== Your goal ==
In the entries below, some lines hold the string "Displaying"; please say how many, giving the number and nothing else.

== Stored data ==
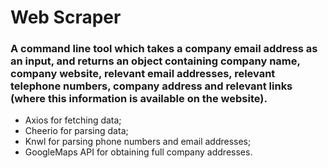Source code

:# Web Scraper

### A command line tool which takes a company email address as an input, and returns an object containing company name, company website, relevant email addresses, relevant telephone numbers, company address and relevant links (where this information is available on the website). 

- Axios for fetching data;
- Cheerio for parsing data;
- Knwl for parsing phone numbers and email addresses;
- GoogleMaps API for obtaining full company addresses.

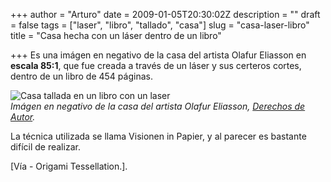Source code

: +++
author = "Arturo"
date = 2009-01-05T20:30:02Z
description = ""
draft = false
tags = ["laser", "libro", "tallado", "casa"]
slug = "casa-laser-libro"
title = "Casa hecha con un láser dentro de un libro"

+++
Es una imágen en negativo de la casa del artista Olafur Eliasson en **escala 85:1**, que fue creada a través de un láser y sus certeros cortes, dentro de un libro de 454 páginas.

![Casa tallada en un libro con un laser](/images/import/52-casa-laser.jpg)<br />
<cite>Imágen en negativo de la casa del artista Olafur Eliasson, [Derechos de Autor](http://www.kremo.de).</cite>

La técnica utilizada se llama Visionen in Papier, y al parecer es bastante difícil de realizar.

[Vía - Origami Tessellation.].
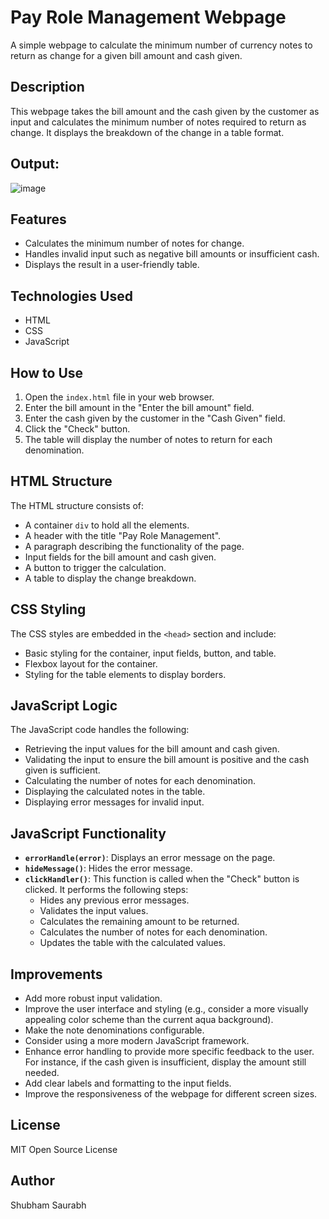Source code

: # Pay Role Management Webpage

A simple webpage to calculate the minimum number of currency notes to return as change for a given bill amount and cash given.

## Description

This webpage takes the bill amount and the cash given by the customer as input and calculates the minimum number of notes required to return as change. It displays the breakdown of the change in a table format.

## Output:

![image](https://github.com/user-attachments/assets/860d40d0-d37a-4ab7-a247-e0a16db82734)

## Features

*   Calculates the minimum number of notes for change.
*   Handles invalid input such as negative bill amounts or insufficient cash.
*   Displays the result in a user-friendly table.

## Technologies Used

*   HTML
*   CSS
*   JavaScript

## How to Use

1.  Open the `index.html` file in your web browser.
2.  Enter the bill amount in the "Enter the bill amount" field.
3.  Enter the cash given by the customer in the "Cash Given" field.
4.  Click the "Check" button.
5.  The table will display the number of notes to return for each denomination.

## HTML Structure

The HTML structure consists of:

*   A container `div` to hold all the elements.
*   A header with the title "Pay Role Management".
*   A paragraph describing the functionality of the page.
*   Input fields for the bill amount and cash given.
*   A button to trigger the calculation.
*   A table to display the change breakdown.

## CSS Styling

The CSS styles are embedded in the `<head>` section and include:

*   Basic styling for the container, input fields, button, and table.
*   Flexbox layout for the container.
*   Styling for the table elements to display borders.

## JavaScript Logic

The JavaScript code handles the following:

*   Retrieving the input values for the bill amount and cash given.
*   Validating the input to ensure the bill amount is positive and the cash given is sufficient.
*   Calculating the number of notes for each denomination.
*   Displaying the calculated notes in the table.
*   Displaying error messages for invalid input.

## JavaScript Functionality

*   **`errorHandle(error)`**: Displays an error message on the page.
*   **`hideMessage()`**: Hides the error message.
*   **`clickHandler()`**: This function is called when the "Check" button is clicked. It performs the following steps:
    *   Hides any previous error messages.
    *   Validates the input values.
    *   Calculates the remaining amount to be returned.
    *   Calculates the number of notes for each denomination.
    *   Updates the table with the calculated values.

## Improvements

*   Add more robust input validation.
*   Improve the user interface and styling (e.g., consider a more visually appealing color scheme than the current aqua background).
*   Make the note denominations configurable.
*   Consider using a more modern JavaScript framework.
*   Enhance error handling to provide more specific feedback to the user. For instance, if the cash given is insufficient, display the amount still needed.
*   Add clear labels and formatting to the input fields.
*   Improve the responsiveness of the webpage for different screen sizes.

## License

MIT Open Source License

## Author

Shubham Saurabh


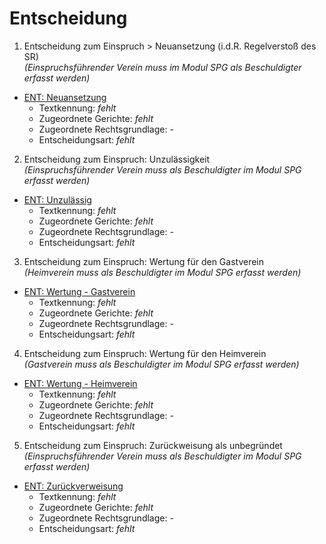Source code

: # Entscheidung

1. Entscheidung zum Einspruch \> Neuansetzung (i.d.R. Regelverstoß des SR)  
*(Einspruchsführender Verein muss im Modul SPG als Beschuldigter erfasst werden)*  
- [ENT: Neuansetzung](../ENT_Neuansetzung.md)
	- Textkennung: *fehlt*  
	- Zugeordnete Gerichte: *fehlt*  
	- Zugeordnete Rechtsgrundlage: -  
	- Entscheidungsart: *fehlt*  
2. Entscheidung zum Einspruch: Unzulässigkeit  
*(Einspruchsführender Verein muss als Beschuldigter im Modul SPG erfasst werden)*
- [ENT: Unzulässig](../ENT_Unzulaessig.md)  
	- Textkennung: *fehlt*  
	- Zugeordnete Gerichte: *fehlt*  
	- Zugeordnete Rechtsgrundlage: -  
	- Entscheidungsart: *fehlt*  
3. Entscheidung zum Einspruch: Wertung für den Gastverein  
*(Heimverein muss als Beschuldigter im Modul SPG erfasst werden)*  
- [ENT: Wertung - Gastverein](../ENT_Wertung_Gastverein.md)
	- Textkennung: *fehlt*  
	- Zugeordnete Gerichte: *fehlt*  
	- Zugeordnete Rechtsgrundlage: -  
	- Entscheidungsart: *fehlt*  
4. Entscheidung zum Einspruch: Wertung für den Heimverein  
*(Gastverein muss als Beschuldigter im Modul SPG erfasst werden)*  
- [ENT: Wertung - Heimverein](../ENT_Wertung_Heimverein.md)
	- Textkennung: *fehlt*  
	- Zugeordnete Gerichte: *fehlt*  
	- Zugeordnete Rechtsgrundlage: -  
	- Entscheidungsart: *fehlt*  
5. Entscheidung zum Einspruch: Zurückweisung als unbegründet  
*(Einspruchsführender Verein muss als Beschuldigter im Modul SPG
erfasst werden)*  
- [ENT: Zurückverweisung](../ENT_Zurueckweisung.md)
	- Textkennung: *fehlt*  
	- Zugeordnete Gerichte: *fehlt*  
	- Zugeordnete Rechtsgrundlage: -  
	- Entscheidungsart: *fehlt*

== Solved exercise ==
2